L’esplorazione è condotta in perfetta autonomia. Si tratta di raggiungere i quartieri a sud della città, sconosciuti, partendo da quelli a est, e ritornare, seguendo le vie dei topi e dei ratti.
Il carattere delle vie, qui, è tutto diverso. I muri sono scrostati, nudi muri di mattoni, mattoni che si rivelano sotto gli intonaci screpolati: nessuna scritta li deturpa, nessun disegno li copre. Sono muri come debbono essere quelli d’un labirinto, muri che delimitano percorsi tortuosi e stretti, muri che si toccano allargando le braccia a croce, mentre si corre all’inseguimento del movimento di un’ombra che si è appena scorso a pochi metri da qui. Le strade, di notte, sono deserte, ma di giorno sono altrettanto buie, i tetti alti non fanno passare la luce. Queste zone sono del tutto sconosciute, prive di segni, di un segno, un’insegna che al di qua ci dica qualcosa dell’aldilà, un grafo che simbolizzi, nella parte sud, l’altra parte: dove ritroveremo il bandolo del filo che ci condurrà fuori di qui?

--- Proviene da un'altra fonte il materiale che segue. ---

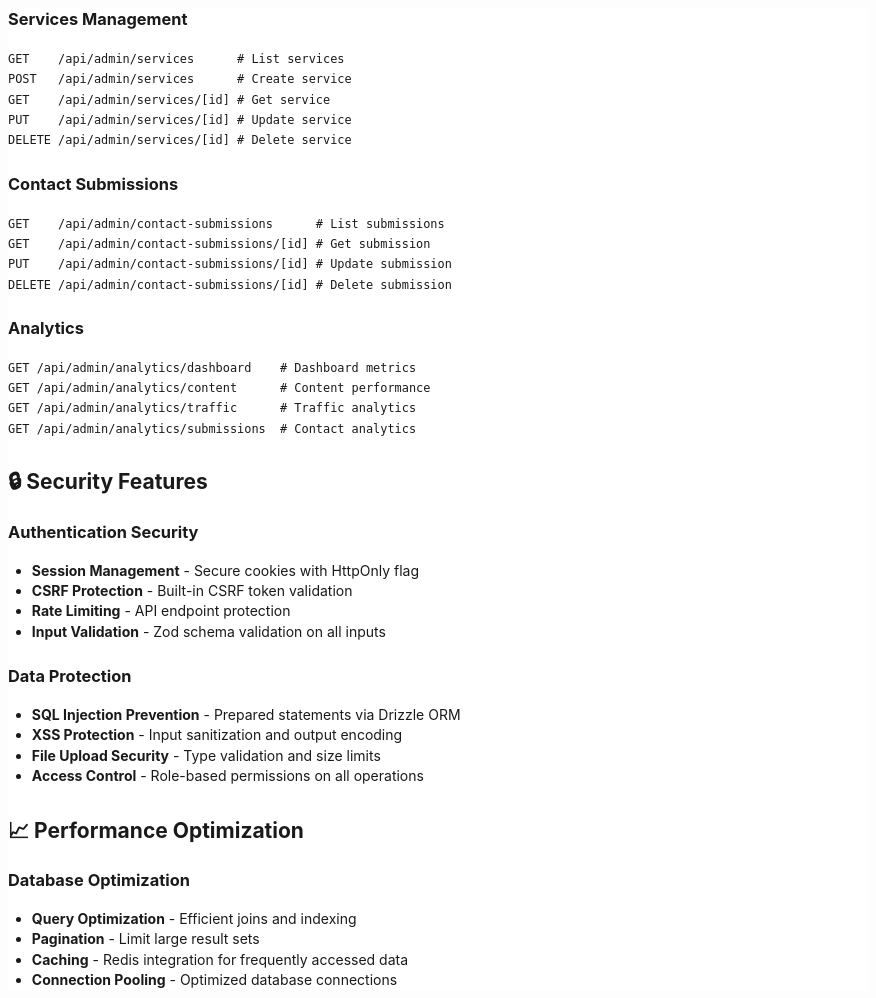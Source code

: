 ### Services Management

```
GET    /api/admin/services      # List services
POST   /api/admin/services      # Create service
GET    /api/admin/services/[id] # Get service
PUT    /api/admin/services/[id] # Update service
DELETE /api/admin/services/[id] # Delete service
```

### Contact Submissions

```
GET    /api/admin/contact-submissions      # List submissions
GET    /api/admin/contact-submissions/[id] # Get submission
PUT    /api/admin/contact-submissions/[id] # Update submission
DELETE /api/admin/contact-submissions/[id] # Delete submission
```

### Analytics

```
GET /api/admin/analytics/dashboard    # Dashboard metrics
GET /api/admin/analytics/content      # Content performance
GET /api/admin/analytics/traffic      # Traffic analytics
GET /api/admin/analytics/submissions  # Contact analytics
```

## 🔒 Security Features

### Authentication Security

- **Session Management** - Secure cookies with HttpOnly flag
- **CSRF Protection** - Built-in CSRF token validation
- **Rate Limiting** - API endpoint protection
- **Input Validation** - Zod schema validation on all inputs

### Data Protection

- **SQL Injection Prevention** - Prepared statements via Drizzle ORM
- **XSS Protection** - Input sanitization and output encoding
- **File Upload Security** - Type validation and size limits
- **Access Control** - Role-based permissions on all operations

## 📈 Performance Optimization

### Database Optimization

- **Query Optimization** - Efficient joins and indexing
- **Pagination** - Limit large result sets
- **Caching** - Redis integration for frequently accessed data
- **Connection Pooling** - Optimized database connections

I due quartieri confinano tra loro, ma l’idea di una zona in comune è così fuori posto che non la si riesce nemmeno a immaginare. Trovarla, significherebbe scovare un punto in comune fra gli opposti: anche il bianco e il nero hanno una linea che li divide; trovarla e correrci lungo significa trovare la chiave dei due mondi, e con quella entrare e uscire a piacimento.

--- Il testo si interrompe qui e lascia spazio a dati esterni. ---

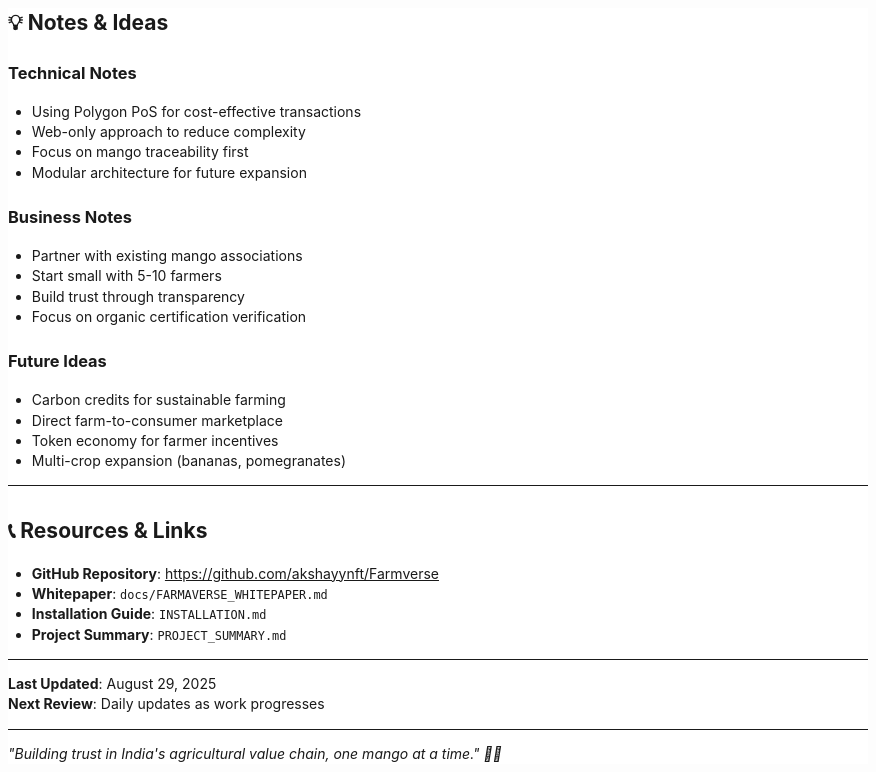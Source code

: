 
## 💡 **Notes & Ideas**

### **Technical Notes**
- Using Polygon PoS for cost-effective transactions
- Web-only approach to reduce complexity
- Focus on mango traceability first
- Modular architecture for future expansion

### **Business Notes**
- Partner with existing mango associations
- Start small with 5-10 farmers
- Build trust through transparency
- Focus on organic certification verification

### **Future Ideas**
- Carbon credits for sustainable farming
- Direct farm-to-consumer marketplace
- Token economy for farmer incentives
- Multi-crop expansion (bananas, pomegranates)

---

## 📞 **Resources & Links**

- **GitHub Repository**: https://github.com/akshayynft/Farmverse
- **Whitepaper**: `docs/FARMAVERSE_WHITEPAPER.md`
- **Installation Guide**: `INSTALLATION.md`
- **Project Summary**: `PROJECT_SUMMARY.md`

---

**Last Updated**: August 29, 2025  
**Next Review**: Daily updates as work progresses

---

*"Building trust in India's agricultural value chain, one mango at a time." 🌾✨*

Che fanno i topi? Squittendo, fuggono, rifugiandosi dai tombini alle cantine, nei sottoscala… li inseguiamo ogni volta che riusciamo a coglierli sul fatto, ma essi ci sfuggono. Manteniamo la loro stessa direzione combinandola con la nostra, cercando una similitudine fra le due. Ci dev’essere un segno comune alle due città: chiamarle così è naturale, e pensarle due è normale. Le vie, larghe e percorse da veicoli quelle dell’una, strette e buie e piene di topi quelle dell’altra: debbono avere un segno che le accomuni, un passaggio che le metta in comunicazione. Quel varco impensabile recherebbe i segni delle due zone.
L’unico modo di procedere è correre in una sola direzione, sempre la stessa, e se per caso questo è impossibile allora si deve indietreggiare mantenendo lo stesso orientamento, senza mai cedere al desiderio di deviare in una strada laterale, con la speranza di recuperare più tardi la direzione originaria. Se lo si fa, è finita, e resistere a quegli inviti è difficile. Così, privilegiando una direzione, un punto cardinale a scapito degli altri, si riuscirà a descrivere mentalmente la città, a disegnarla mediante una serie di tratti che hanno la medesima inclinazione, simile assai a un tratteggio, ma molto più preciso e meditato. Nessun altro tratto taglierà quelle parallele, nessun altro pensiero ci farà deviare da quell’idea di direzione. Domandola, la città acquisterà un senso; soggiogandola a quell’idea e a quelle linee forse riusciremo a uscirne e tornare al punto che le mette in comune.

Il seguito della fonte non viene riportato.